• Task brief: Take each line in the entries below that holds "sino" and show it.

[The data]

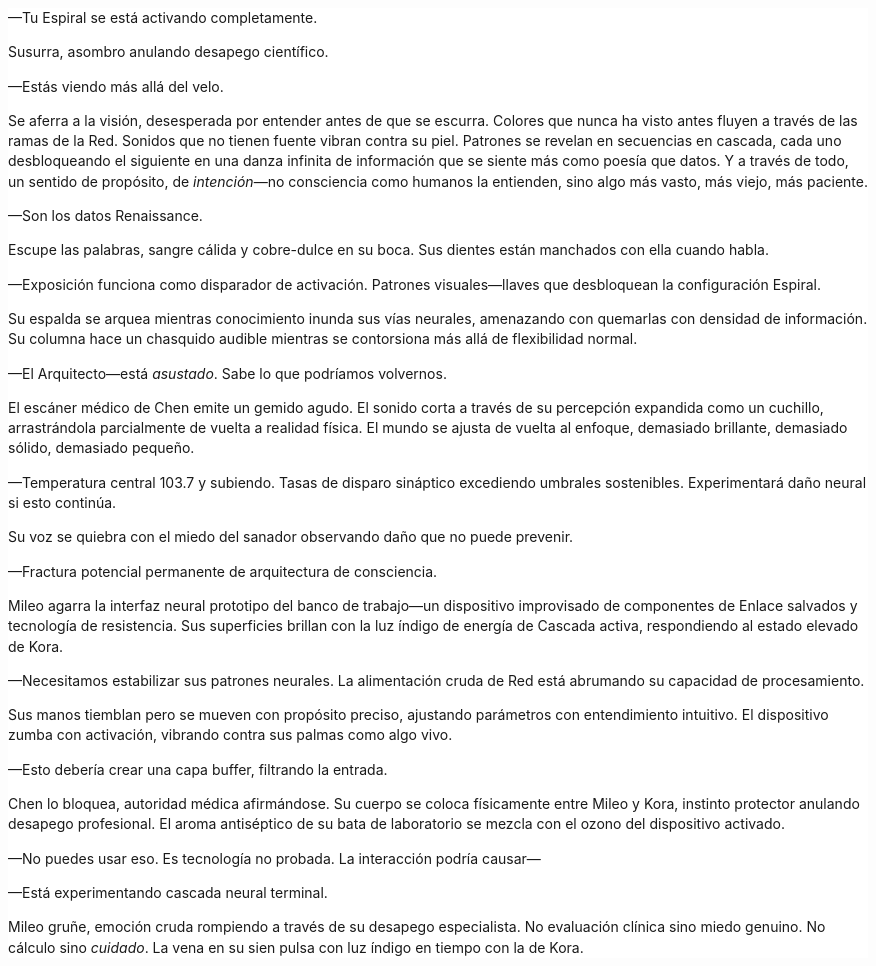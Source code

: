 —Tu Espiral se está activando completamente.

Susurra, asombro anulando desapego científico.

—Estás viendo más allá del velo.

Se aferra a la visión, desesperada por entender antes de que se escurra. Colores que nunca ha visto antes fluyen a través de las ramas de la Red. Sonidos que no tienen fuente vibran contra su piel. Patrones se revelan en secuencias en cascada, cada uno desbloqueando el siguiente en una danza infinita de información que se siente más como poesía que datos. Y a través de todo, un sentido de propósito, de *intención*—no consciencia como humanos la entienden, sino algo más vasto, más viejo, más paciente.

—Son los datos Renaissance.

Escupe las palabras, sangre cálida y cobre-dulce en su boca. Sus dientes están manchados con ella cuando habla.

—Exposición funciona como disparador de activación. Patrones visuales—llaves que desbloquean la configuración Espiral.

Su espalda se arquea mientras conocimiento inunda sus vías neurales, amenazando con quemarlas con densidad de información. Su columna hace un chasquido audible mientras se contorsiona más allá de flexibilidad normal.

—El Arquitecto—está *asustado*. Sabe lo que podríamos volvernos.

El escáner médico de Chen emite un gemido agudo. El sonido corta a través de su percepción expandida como un cuchillo, arrastrándola parcialmente de vuelta a realidad física. El mundo se ajusta de vuelta al enfoque, demasiado brillante, demasiado sólido, demasiado pequeño.

—Temperatura central 103.7 y subiendo. Tasas de disparo sináptico excediendo umbrales sostenibles. Experimentará daño neural si esto continúa.

Su voz se quiebra con el miedo del sanador observando daño que no puede prevenir.

—Fractura potencial permanente de arquitectura de consciencia.

Mileo agarra la interfaz neural prototipo del banco de trabajo—un dispositivo improvisado de componentes de Enlace salvados y tecnología de resistencia. Sus superficies brillan con la luz índigo de energía de Cascada activa, respondiendo al estado elevado de Kora.

—Necesitamos estabilizar sus patrones neurales. La alimentación cruda de Red está abrumando su capacidad de procesamiento.

Sus manos tiemblan pero se mueven con propósito preciso, ajustando parámetros con entendimiento intuitivo. El dispositivo zumba con activación, vibrando contra sus palmas como algo vivo.

—Esto debería crear una capa buffer, filtrando la entrada.

Chen lo bloquea, autoridad médica afirmándose. Su cuerpo se coloca físicamente entre Mileo y Kora, instinto protector anulando desapego profesional. El aroma antiséptico de su bata de laboratorio se mezcla con el ozono del dispositivo activado.

—No puedes usar eso. Es tecnología no probada. La interacción podría causar—

—Está experimentando cascada neural terminal.

Mileo gruñe, emoción cruda rompiendo a través de su desapego especialista. No evaluación clínica sino miedo genuino. No cálculo sino *cuidado*. La vena en su sien pulsa con luz índigo en tiempo con la de Kora.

[/The data]

• Your response:
Se aferra a la visión, desesperada por entender antes de que se escurra. Colores que nunca ha visto antes fluyen a través de las ramas de la Red. Sonidos que no tienen fuente vibran contra su piel. Patrones se revelan en secuencias en cascada, cada uno desbloqueando el siguiente en una danza infinita de información que se siente más como poesía que datos. Y a través de todo, un sentido de propósito, de *intención*—no consciencia como humanos la entienden, sino algo más vasto, más viejo, más paciente.
Mileo gruñe, emoción cruda rompiendo a través de su desapego especialista. No evaluación clínica sino miedo genuino. No cálculo sino *cuidado*. La vena en su sien pulsa con luz índigo en tiempo con la de Kora.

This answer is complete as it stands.